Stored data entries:

>>>>>

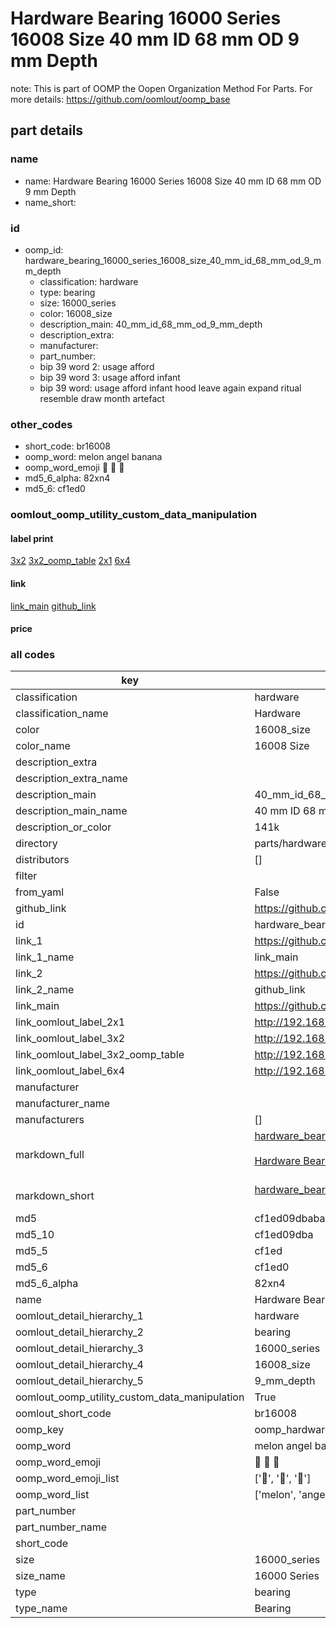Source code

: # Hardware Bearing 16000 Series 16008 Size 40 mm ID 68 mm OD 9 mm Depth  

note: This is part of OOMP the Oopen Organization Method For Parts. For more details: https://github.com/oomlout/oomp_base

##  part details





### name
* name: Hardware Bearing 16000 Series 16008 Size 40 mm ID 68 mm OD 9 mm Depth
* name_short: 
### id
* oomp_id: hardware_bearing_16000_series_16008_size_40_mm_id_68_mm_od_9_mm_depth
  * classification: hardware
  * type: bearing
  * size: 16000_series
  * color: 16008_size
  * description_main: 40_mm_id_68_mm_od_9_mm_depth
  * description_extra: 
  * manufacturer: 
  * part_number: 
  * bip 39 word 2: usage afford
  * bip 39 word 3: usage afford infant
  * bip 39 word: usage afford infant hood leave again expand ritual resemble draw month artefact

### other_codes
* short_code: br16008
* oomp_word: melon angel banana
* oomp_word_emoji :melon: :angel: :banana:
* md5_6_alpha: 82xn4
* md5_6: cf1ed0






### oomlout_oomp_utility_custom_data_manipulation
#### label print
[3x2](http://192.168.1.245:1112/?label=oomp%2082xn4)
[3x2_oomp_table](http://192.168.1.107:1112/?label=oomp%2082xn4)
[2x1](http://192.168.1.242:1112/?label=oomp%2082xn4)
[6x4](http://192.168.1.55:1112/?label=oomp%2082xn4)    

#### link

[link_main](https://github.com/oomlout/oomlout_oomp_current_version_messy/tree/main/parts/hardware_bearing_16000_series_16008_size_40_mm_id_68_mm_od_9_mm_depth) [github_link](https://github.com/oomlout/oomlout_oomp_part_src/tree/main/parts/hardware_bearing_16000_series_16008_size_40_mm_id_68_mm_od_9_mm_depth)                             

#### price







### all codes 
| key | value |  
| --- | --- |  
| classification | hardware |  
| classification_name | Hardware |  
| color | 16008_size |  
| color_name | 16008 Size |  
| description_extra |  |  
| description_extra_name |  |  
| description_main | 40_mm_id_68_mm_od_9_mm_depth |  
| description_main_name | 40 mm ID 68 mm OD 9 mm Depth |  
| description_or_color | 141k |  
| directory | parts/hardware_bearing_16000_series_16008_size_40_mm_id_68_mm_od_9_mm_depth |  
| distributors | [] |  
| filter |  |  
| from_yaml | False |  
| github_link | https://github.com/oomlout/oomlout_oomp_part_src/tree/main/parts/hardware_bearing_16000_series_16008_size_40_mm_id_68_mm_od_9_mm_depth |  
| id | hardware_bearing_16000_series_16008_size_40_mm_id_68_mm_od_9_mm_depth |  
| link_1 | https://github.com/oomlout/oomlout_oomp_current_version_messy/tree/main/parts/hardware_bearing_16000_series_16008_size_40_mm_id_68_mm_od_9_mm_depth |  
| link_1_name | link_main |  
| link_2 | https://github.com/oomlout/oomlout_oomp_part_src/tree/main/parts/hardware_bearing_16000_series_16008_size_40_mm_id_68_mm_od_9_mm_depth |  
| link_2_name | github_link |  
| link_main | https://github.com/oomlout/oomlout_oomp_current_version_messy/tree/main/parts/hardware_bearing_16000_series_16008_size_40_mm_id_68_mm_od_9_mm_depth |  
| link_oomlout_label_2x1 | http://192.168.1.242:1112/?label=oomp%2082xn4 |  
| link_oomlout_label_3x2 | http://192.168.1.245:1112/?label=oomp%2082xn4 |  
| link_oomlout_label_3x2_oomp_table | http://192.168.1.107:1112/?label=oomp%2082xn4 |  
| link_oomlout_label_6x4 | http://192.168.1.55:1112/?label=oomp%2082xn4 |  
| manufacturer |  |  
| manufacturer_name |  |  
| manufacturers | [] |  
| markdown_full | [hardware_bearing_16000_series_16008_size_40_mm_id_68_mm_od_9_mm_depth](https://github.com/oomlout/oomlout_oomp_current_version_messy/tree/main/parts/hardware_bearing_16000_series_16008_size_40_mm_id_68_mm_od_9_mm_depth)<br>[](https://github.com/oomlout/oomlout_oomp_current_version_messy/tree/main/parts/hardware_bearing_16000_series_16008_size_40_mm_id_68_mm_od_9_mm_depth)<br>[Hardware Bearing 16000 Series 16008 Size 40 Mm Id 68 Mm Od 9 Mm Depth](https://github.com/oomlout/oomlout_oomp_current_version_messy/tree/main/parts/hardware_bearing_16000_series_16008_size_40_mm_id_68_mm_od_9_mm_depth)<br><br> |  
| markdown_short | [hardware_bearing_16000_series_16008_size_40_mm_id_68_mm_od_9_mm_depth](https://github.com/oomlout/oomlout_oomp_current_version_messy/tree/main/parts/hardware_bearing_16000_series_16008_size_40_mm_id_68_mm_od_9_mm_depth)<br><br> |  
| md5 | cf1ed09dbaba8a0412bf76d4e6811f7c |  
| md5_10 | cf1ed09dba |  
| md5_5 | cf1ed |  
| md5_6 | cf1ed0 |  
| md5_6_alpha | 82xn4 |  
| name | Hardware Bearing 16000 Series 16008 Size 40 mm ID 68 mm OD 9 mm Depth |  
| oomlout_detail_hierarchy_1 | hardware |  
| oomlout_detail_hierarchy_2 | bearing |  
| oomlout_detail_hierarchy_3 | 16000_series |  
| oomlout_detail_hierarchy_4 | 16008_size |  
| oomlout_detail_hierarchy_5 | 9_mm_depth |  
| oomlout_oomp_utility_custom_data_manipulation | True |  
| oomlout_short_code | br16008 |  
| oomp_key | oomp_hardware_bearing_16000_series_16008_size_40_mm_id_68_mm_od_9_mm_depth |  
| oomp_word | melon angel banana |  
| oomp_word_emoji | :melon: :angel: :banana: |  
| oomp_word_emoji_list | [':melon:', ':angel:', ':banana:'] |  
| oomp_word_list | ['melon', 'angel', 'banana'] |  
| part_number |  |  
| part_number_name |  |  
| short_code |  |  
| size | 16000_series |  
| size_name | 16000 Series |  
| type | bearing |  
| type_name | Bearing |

<<<<<

§ **Try it**
Return every entry of the data above verbatim, with no images included.

§ **Your response**
Source code

: # Hardware Bearing 16000 Series 16008 Size 40 mm ID 68 mm OD 9 mm Depth  

note: This is part of OOMP the Oopen Organization Method For Parts. For more details: https://github.com/oomlout/oomp_base

##  part details





### name
* name: Hardware Bearing 16000 Series 16008 Size 40 mm ID 68 mm OD 9 mm Depth
* name_short: 
### id
* oomp_id: hardware_bearing_16000_series_16008_size_40_mm_id_68_mm_od_9_mm_depth
  * classification: hardware
  * type: bearing
  * size: 16000_series
  * color: 16008_size
  * description_main: 40_mm_id_68_mm_od_9_mm_depth
  * description_extra: 
  * manufacturer: 
  * part_number: 
  * bip 39 word 2: usage afford
  * bip 39 word 3: usage afford infant
  * bip 39 word: usage afford infant hood leave again expand ritual resemble draw month artefact

### other_codes
* short_code: br16008
* oomp_word: melon angel banana
* oomp_word_emoji :melon: :angel: :banana:
* md5_6_alpha: 82xn4
* md5_6: cf1ed0






### oomlout_oomp_utility_custom_data_manipulation
#### label print
[3x2](http://192.168.1.245:1112/?label=oomp%2082xn4)
[3x2_oomp_table](http://192.168.1.107:1112/?label=oomp%2082xn4)
[2x1](http://192.168.1.242:1112/?label=oomp%2082xn4)
[6x4](http://192.168.1.55:1112/?label=oomp%2082xn4)    

#### link

[link_main](https://github.com/oomlout/oomlout_oomp_current_version_messy/tree/main/parts/hardware_bearing_16000_series_16008_size_40_mm_id_68_mm_od_9_mm_depth) [github_link](https://github.com/oomlout/oomlout_oomp_part_src/tree/main/parts/hardware_bearing_16000_series_16008_size_40_mm_id_68_mm_od_9_mm_depth)                             

#### price







### all codes 
| key | value |  
| --- | --- |  
| classification | hardware |  
| classification_name | Hardware |  
| color | 16008_size |  
| color_name | 16008 Size |  
| description_extra |  |  
| description_extra_name |  |  
| description_main | 40_mm_id_68_mm_od_9_mm_depth |  
| description_main_name | 40 mm ID 68 mm OD 9 mm Depth |  
| description_or_color | 141k |  
| directory | parts/hardware_bearing_16000_series_16008_size_40_mm_id_68_mm_od_9_mm_depth |  
| distributors | [] |  
| filter |  |  
| from_yaml | False |  
| github_link | https://github.com/oomlout/oomlout_oomp_part_src/tree/main/parts/hardware_bearing_16000_series_16008_size_40_mm_id_68_mm_od_9_mm_depth |  
| id | hardware_bearing_16000_series_16008_size_40_mm_id_68_mm_od_9_mm_depth |  
| link_1 | https://github.com/oomlout/oomlout_oomp_current_version_messy/tree/main/parts/hardware_bearing_16000_series_16008_size_40_mm_id_68_mm_od_9_mm_depth |  
| link_1_name | link_main |  
| link_2 | https://github.com/oomlout/oomlout_oomp_part_src/tree/main/parts/hardware_bearing_16000_series_16008_size_40_mm_id_68_mm_od_9_mm_depth |  
| link_2_name | github_link |  
| link_main | https://github.com/oomlout/oomlout_oomp_current_version_messy/tree/main/parts/hardware_bearing_16000_series_16008_size_40_mm_id_68_mm_od_9_mm_depth |  
| link_oomlout_label_2x1 | http://192.168.1.242:1112/?label=oomp%2082xn4 |  
| link_oomlout_label_3x2 | http://192.168.1.245:1112/?label=oomp%2082xn4 |  
| link_oomlout_label_3x2_oomp_table | http://192.168.1.107:1112/?label=oomp%2082xn4 |  
| link_oomlout_label_6x4 | http://192.168.1.55:1112/?label=oomp%2082xn4 |  
| manufacturer |  |  
| manufacturer_name |  |  
| manufacturers | [] |  
| markdown_full | [hardware_bearing_16000_series_16008_size_40_mm_id_68_mm_od_9_mm_depth](https://github.com/oomlout/oomlout_oomp_current_version_messy/tree/main/parts/hardware_bearing_16000_series_16008_size_40_mm_id_68_mm_od_9_mm_depth)<br>[](https://github.com/oomlout/oomlout_oomp_current_version_messy/tree/main/parts/hardware_bearing_16000_series_16008_size_40_mm_id_68_mm_od_9_mm_depth)<br>[Hardware Bearing 16000 Series 16008 Size 40 Mm Id 68 Mm Od 9 Mm Depth](https://github.com/oomlout/oomlout_oomp_current_version_messy/tree/main/parts/hardware_bearing_16000_series_16008_size_40_mm_id_68_mm_od_9_mm_depth)<br><br> |  
| markdown_short | [hardware_bearing_16000_series_16008_size_40_mm_id_68_mm_od_9_mm_depth](https://github.com/oomlout/oomlout_oomp_current_version_messy/tree/main/parts/hardware_bearing_16000_series_16008_size_40_mm_id_68_mm_od_9_mm_depth)<br><br> |  
| md5 | cf1ed09dbaba8a0412bf76d4e6811f7c |  
| md5_10 | cf1ed09dba |  
| md5_5 | cf1ed |  
| md5_6 | cf1ed0 |  
| md5_6_alpha | 82xn4 |  
| name | Hardware Bearing 16000 Series 16008 Size 40 mm ID 68 mm OD 9 mm Depth |  
| oomlout_detail_hierarchy_1 | hardware |  
| oomlout_detail_hierarchy_2 | bearing |  
| oomlout_detail_hierarchy_3 | 16000_series |  
| oomlout_detail_hierarchy_4 | 16008_size |  
| oomlout_detail_hierarchy_5 | 9_mm_depth |  
| oomlout_oomp_utility_custom_data_manipulation | True |  
| oomlout_short_code | br16008 |  
| oomp_key | oomp_hardware_bearing_16000_series_16008_size_40_mm_id_68_mm_od_9_mm_depth |  
| oomp_word | melon angel banana |  
| oomp_word_emoji | :melon: :angel: :banana: |  
| oomp_word_emoji_list | [':melon:', ':angel:', ':banana:'] |  
| oomp_word_list | ['melon', 'angel', 'banana'] |  
| part_number |  |  
| part_number_name |  |  
| short_code |  |  
| size | 16000_series |  
| size_name | 16000 Series |  
| type | bearing |  
| type_name | Bearing |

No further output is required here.